• [WHAT NEEDS TO BE DONE]
All of the data should be restated word for word.

• [DATA TO USE]
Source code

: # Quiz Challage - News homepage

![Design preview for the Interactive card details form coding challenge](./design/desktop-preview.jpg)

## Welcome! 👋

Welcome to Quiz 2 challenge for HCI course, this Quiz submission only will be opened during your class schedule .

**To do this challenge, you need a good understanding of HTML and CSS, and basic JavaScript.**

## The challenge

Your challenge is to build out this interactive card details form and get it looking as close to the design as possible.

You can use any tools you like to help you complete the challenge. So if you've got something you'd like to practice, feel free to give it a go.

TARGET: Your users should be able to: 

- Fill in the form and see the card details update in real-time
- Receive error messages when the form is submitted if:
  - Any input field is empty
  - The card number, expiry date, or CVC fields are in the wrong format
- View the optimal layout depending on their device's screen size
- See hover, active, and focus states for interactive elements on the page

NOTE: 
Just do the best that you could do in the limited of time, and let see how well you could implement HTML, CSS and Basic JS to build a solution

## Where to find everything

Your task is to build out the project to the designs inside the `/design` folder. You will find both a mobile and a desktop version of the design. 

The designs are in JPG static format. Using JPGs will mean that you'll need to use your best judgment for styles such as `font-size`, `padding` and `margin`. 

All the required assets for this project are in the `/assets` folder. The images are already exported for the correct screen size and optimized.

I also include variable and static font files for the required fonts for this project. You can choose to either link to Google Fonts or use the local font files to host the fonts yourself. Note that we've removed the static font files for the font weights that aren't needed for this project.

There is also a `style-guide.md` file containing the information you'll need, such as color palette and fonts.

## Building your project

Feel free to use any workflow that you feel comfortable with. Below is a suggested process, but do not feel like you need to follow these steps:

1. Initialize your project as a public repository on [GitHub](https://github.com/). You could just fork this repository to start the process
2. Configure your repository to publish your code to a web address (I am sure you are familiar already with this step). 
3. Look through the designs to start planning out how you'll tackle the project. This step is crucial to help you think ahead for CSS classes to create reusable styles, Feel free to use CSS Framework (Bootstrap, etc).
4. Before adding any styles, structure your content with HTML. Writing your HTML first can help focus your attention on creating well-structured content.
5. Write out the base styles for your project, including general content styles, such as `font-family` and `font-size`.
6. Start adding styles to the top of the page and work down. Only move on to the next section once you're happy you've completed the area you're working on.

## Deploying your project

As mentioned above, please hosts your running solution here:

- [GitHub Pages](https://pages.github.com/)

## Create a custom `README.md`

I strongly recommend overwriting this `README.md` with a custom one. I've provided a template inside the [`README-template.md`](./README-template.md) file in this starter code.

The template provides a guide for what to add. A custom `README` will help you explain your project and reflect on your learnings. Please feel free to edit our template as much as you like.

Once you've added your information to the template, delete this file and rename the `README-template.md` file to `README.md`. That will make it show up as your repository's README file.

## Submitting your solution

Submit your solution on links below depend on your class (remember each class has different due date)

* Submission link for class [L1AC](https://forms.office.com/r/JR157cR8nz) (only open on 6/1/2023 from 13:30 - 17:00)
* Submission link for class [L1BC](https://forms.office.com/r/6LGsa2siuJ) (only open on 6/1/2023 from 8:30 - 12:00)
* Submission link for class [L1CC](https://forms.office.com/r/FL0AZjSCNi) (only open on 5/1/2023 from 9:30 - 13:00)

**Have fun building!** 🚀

• [RESULT OF THIS EXERCISE]
Source code

: # Quiz Challage - News homepage

![Design preview for the Interactive card details form coding challenge](./design/desktop-preview.jpg)

## Welcome! 👋

Welcome to Quiz 2 challenge for HCI course, this Quiz submission only will be opened during your class schedule .

**To do this challenge, you need a good understanding of HTML and CSS, and basic JavaScript.**

## The challenge

Your challenge is to build out this interactive card details form and get it looking as close to the design as possible.

You can use any tools you like to help you complete the challenge. So if you've got something you'd like to practice, feel free to give it a go.

TARGET: Your users should be able to: 

- Fill in the form and see the card details update in real-time
- Receive error messages when the form is submitted if:
  - Any input field is empty
  - The card number, expiry date, or CVC fields are in the wrong format
- View the optimal layout depending on their device's screen size
- See hover, active, and focus states for interactive elements on the page

NOTE: 
Just do the best that you could do in the limited of time, and let see how well you could implement HTML, CSS and Basic JS to build a solution

## Where to find everything

Your task is to build out the project to the designs inside the `/design` folder. You will find both a mobile and a desktop version of the design. 

The designs are in JPG static format. Using JPGs will mean that you'll need to use your best judgment for styles such as `font-size`, `padding` and `margin`. 

All the required assets for this project are in the `/assets` folder. The images are already exported for the correct screen size and optimized.

I also include variable and static font files for the required fonts for this project. You can choose to either link to Google Fonts or use the local font files to host the fonts yourself. Note that we've removed the static font files for the font weights that aren't needed for this project.

There is also a `style-guide.md` file containing the information you'll need, such as color palette and fonts.

## Building your project

Feel free to use any workflow that you feel comfortable with. Below is a suggested process, but do not feel like you need to follow these steps:

1. Initialize your project as a public repository on [GitHub](https://github.com/). You could just fork this repository to start the process
2. Configure your repository to publish your code to a web address (I am sure you are familiar already with this step). 
3. Look through the designs to start planning out how you'll tackle the project. This step is crucial to help you think ahead for CSS classes to create reusable styles, Feel free to use CSS Framework (Bootstrap, etc).
4. Before adding any styles, structure your content with HTML. Writing your HTML first can help focus your attention on creating well-structured content.
5. Write out the base styles for your project, including general content styles, such as `font-family` and `font-size`.
6. Start adding styles to the top of the page and work down. Only move on to the next section once you're happy you've completed the area you're working on.

## Deploying your project

As mentioned above, please hosts your running solution here:

- [GitHub Pages](https://pages.github.com/)

## Create a custom `README.md`

I strongly recommend overwriting this `README.md` with a custom one. I've provided a template inside the [`README-template.md`](./README-template.md) file in this starter code.

The template provides a guide for what to add. A custom `README` will help you explain your project and reflect on your learnings. Please feel free to edit our template as much as you like.

Once you've added your information to the template, delete this file and rename the `README-template.md` file to `README.md`. That will make it show up as your repository's README file.

## Submitting your solution

Submit your solution on links below depend on your class (remember each class has different due date)

* Submission link for class [L1AC](https://forms.office.com/r/JR157cR8nz) (only open on 6/1/2023 from 13:30 - 17:00)
* Submission link for class [L1BC](https://forms.office.com/r/6LGsa2siuJ) (only open on 6/1/2023 from 8:30 - 12:00)
* Submission link for class [L1CC](https://forms.office.com/r/FL0AZjSCNi) (only open on 5/1/2023 from 9:30 - 13:00)

**Have fun building!** 🚀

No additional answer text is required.